═════ Given data

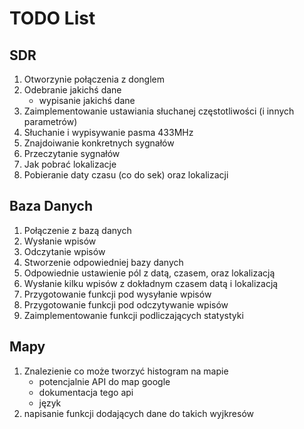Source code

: # TODO List

## SDR
1. Otworzynie połączenia z donglem
2. Odebranie jakichś dane
    * wypisanie jakichś dane
3. Zaimplementowanie ustawiania słuchanej częstotliwości (i innych parametrów)
4. Słuchanie i wypisywanie pasma 433MHz
5. Znajdoiwanie konkretnych sygnałów
6. Przeczytanie sygnałów
7. Jak pobrać lokalizacje
8. Pobieranie daty czasu (co do sek) oraz lokalizacji

## Baza Danych
1. Połączenie z bazą danych
2. Wysłanie wpisów
3. Odczytanie wpisów
4. Stworzenie odpowiedniej bazy danych
5. Odpowiednie ustawienie pól z datą, czasem, oraz lokalizacją
6. Wysłanie kilku wpisów z dokładnym czasem datą i lokalizacją
7. Przygotowanie funkcji pod wysyłanie wpisów
8. Przygotowanie funkcji pod odczytywanie wpisów
9. Zaimplementowanie funkcji podliczających statystyki

## Mapy
1. Znalezienie co może tworzyć histogram na mapie
    - potencjalnie API do map google
    - dokumentacja tego api
    - język
2. napisanie funkcji dodających dane do takich wyjkresów
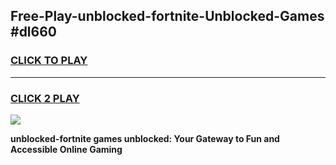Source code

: 
## Free-Play-unblocked-fortnite-Unblocked-Games #dl660
<h3>
<a href="https://news.freeplayer.one?title=unblocked-fortnite&ref=8M">CLICK TO PLAY</a></h3>
<hr>

<h3>
<a href="https://news.freeplayer.one?title=unblocked-fortnite&ref=8M">CLICK 2 PLAY</a>
  
</h3>

<a href="https://news.freeplayer.one?title=unblocked-fortnite&ref=8M"><img src="https://clearcache.store/games.png"></a>


**unblocked-fortnite games unblocked: Your Gateway to Fun and Accessible Online Gaming**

══════════

▸ **Task to complete**:
The answer must consist of each line from the data that includes the string "CLICK".

▸ **Answer to this problem**:
<a href="https://news.freeplayer.one?title=unblocked-fortnite&ref=8M">CLICK TO PLAY</a></h3>
<a href="https://news.freeplayer.one?title=unblocked-fortnite&ref=8M">CLICK 2 PLAY</a>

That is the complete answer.